The CDRH is responsible for regulating laser products in the U.S. Before a laser product manufacturer can market, sell, or import a laser product into the U.S., they must confirm the laser product meets the CDRH’s laser product safety requirements, and be on file with the CDRH. This process typically involves an evaluation to the CDRH’s 21 Code of Federal Regulations (CFR) Parts 1010 and 1040, generating the appropriate CDRH Report, and submitting the Report to the CDRH. The following main steps to this process are listed here:
- Determining the laser Class of the radiation that is accessible for the Operator, Maintenance, and Service personnel (usually by laser power/energy measurements per the CDRH’s test methods);
- Making sure the product employs the applicable labels, construction features (interlocks, key control, beam attenuator, emission indicator, etc.), user manual statements, etc. as required based on the laser Classes present
- Generating the appropriate CDRH Report documenting how the product complies.
- Submitting the appropriate Report to the CDRH.
Once the CDRH receives the Report, they will send an acknowledgement letter back to the manufacturer – these letters are called Accession Letters.

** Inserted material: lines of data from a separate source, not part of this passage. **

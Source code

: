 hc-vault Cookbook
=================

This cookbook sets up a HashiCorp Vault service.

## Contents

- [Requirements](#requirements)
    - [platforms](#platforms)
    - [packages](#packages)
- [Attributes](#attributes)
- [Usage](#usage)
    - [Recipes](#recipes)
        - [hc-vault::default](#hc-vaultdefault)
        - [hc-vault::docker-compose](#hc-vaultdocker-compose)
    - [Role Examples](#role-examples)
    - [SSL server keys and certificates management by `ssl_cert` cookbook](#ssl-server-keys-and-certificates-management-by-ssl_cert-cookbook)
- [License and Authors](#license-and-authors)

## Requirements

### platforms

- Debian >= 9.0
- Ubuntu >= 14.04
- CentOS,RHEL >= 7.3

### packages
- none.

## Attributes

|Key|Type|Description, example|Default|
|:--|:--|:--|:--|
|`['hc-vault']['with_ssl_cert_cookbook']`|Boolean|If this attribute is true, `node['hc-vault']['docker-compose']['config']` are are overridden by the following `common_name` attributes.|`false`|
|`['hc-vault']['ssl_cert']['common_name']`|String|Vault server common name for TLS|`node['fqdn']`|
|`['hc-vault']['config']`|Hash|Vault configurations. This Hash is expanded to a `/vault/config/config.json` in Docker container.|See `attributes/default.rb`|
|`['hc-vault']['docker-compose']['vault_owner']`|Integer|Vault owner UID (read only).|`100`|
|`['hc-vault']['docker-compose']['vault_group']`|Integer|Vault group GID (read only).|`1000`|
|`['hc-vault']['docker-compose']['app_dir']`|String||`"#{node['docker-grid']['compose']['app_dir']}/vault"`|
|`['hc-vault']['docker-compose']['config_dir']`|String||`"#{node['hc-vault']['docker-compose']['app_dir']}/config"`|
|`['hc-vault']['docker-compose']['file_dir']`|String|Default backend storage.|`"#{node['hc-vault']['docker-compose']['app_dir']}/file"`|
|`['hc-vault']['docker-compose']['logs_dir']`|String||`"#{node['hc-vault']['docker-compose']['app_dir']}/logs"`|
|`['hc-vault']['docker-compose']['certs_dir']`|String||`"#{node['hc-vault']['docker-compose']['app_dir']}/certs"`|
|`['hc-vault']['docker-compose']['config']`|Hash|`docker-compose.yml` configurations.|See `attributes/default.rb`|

It is important to note that the Accession Letter does not constitute CDRH approval of the Report, rather, that the Report was received and is on file.
FDA/CDRH Requirements and UL Certification
When products are submitted to UL for UL Certification (an evaluation of all potential hazards, not just laser hazards), generally, the laser safety aspect of that Certification process will use the FDA/CDRH laser safety requirements. Therefore, the CDRH compliance is not just relevant for meeting FDA obligations, but also potentially relevant to meet UL Certification requirements for laser products.
How UL Can Help with the CDRH Process:
UL can perform any or all of the above steps in the FDA/CDRH process for laser product manufacturers, even without a concurrent evaluation for the UL Mark to address other non-laser safety requirements. Key services related to this FDA/CDRH process include:
- Conducting a preliminary evaluation on a product (or even the plans for a future product, if the actual product is not yet available) to provide guidance on what the CDRH regulations will require for labeling, construction requirements, user manual statements, etc.
- Performing only the laser testing and providing the results to the manufacturer for them to generate their own CDRH Report; This could also include the determination of the laser Classification by providing detailed classification calculations and results.
- Performing laser testing, determination of the laser Class, and a construction review of the product and providing the results in a letter report that can be used by the manufacturer to generate their own CDRH Report
- Performing all of the above and providing the manufacturer with a ready-to-file CDRH Report
These services can help manufacturers meet FDA laser safety obligations, as well as address laser safety requirements for a total UL Certification of the product.